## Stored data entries
■ ■ ■ ■ ■

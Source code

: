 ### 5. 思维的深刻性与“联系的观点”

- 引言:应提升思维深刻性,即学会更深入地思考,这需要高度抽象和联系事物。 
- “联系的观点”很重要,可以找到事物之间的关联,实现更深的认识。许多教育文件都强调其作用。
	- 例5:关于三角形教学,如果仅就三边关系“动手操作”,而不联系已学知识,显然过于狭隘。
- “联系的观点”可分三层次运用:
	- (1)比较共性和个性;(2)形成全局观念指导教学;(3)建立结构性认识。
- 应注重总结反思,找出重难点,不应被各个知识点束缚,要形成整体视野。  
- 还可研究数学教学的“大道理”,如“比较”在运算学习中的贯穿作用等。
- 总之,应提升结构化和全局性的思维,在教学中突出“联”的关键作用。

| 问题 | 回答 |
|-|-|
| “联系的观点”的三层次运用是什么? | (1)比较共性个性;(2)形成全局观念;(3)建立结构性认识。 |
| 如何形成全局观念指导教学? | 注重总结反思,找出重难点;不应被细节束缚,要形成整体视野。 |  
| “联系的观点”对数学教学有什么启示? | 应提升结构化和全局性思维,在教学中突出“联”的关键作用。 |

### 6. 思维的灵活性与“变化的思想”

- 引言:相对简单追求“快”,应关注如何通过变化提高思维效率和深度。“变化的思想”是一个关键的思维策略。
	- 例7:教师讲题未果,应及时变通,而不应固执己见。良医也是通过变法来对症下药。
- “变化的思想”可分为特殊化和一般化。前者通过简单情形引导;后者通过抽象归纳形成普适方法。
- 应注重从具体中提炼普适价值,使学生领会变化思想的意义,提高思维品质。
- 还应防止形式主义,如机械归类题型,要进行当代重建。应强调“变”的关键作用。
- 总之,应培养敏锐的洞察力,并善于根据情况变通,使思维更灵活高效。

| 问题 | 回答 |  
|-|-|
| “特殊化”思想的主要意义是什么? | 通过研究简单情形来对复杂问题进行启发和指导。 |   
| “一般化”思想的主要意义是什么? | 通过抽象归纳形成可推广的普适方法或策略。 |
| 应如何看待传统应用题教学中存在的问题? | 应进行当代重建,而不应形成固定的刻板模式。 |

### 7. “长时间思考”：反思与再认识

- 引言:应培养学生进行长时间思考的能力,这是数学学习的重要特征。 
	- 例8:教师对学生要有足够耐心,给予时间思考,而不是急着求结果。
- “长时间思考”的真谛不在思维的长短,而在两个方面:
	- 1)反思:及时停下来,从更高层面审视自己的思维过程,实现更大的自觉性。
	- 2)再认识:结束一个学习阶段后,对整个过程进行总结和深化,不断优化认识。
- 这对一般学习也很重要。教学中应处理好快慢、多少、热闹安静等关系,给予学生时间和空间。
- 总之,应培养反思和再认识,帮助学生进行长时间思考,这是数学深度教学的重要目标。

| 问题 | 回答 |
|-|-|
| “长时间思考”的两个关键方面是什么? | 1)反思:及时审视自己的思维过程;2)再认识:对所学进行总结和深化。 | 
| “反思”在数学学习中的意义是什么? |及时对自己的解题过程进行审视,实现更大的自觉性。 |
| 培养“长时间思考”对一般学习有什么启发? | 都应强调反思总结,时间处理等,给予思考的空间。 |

■ ■ ■ ■ ■

## ASSIGNMENT
Your answer must hold the line containing "- 这对一般学习也很重要。教" and all lines after it in the entries above, exactly, and nothing else.

## RESPONSE AREA
- 这对一般学习也很重要。教学中应处理好快慢、多少、热闹安静等关系,给予学生时间和空间。
- 总之,应培养反思和再认识,帮助学生进行长时间思考,这是数学深度教学的重要目标。

| 问题 | 回答 |
|-|-|
| “长时间思考”的两个关键方面是什么? | 1)反思:及时审视自己的思维过程;2)再认识:对所学进行总结和深化。 | 
| “反思”在数学学习中的意义是什么? |及时对自己的解题过程进行审视,实现更大的自觉性。 |
| 培养“长时间思考”对一般学习有什么启发? | 都应强调反思总结,时间处理等,给予思考的空间。 |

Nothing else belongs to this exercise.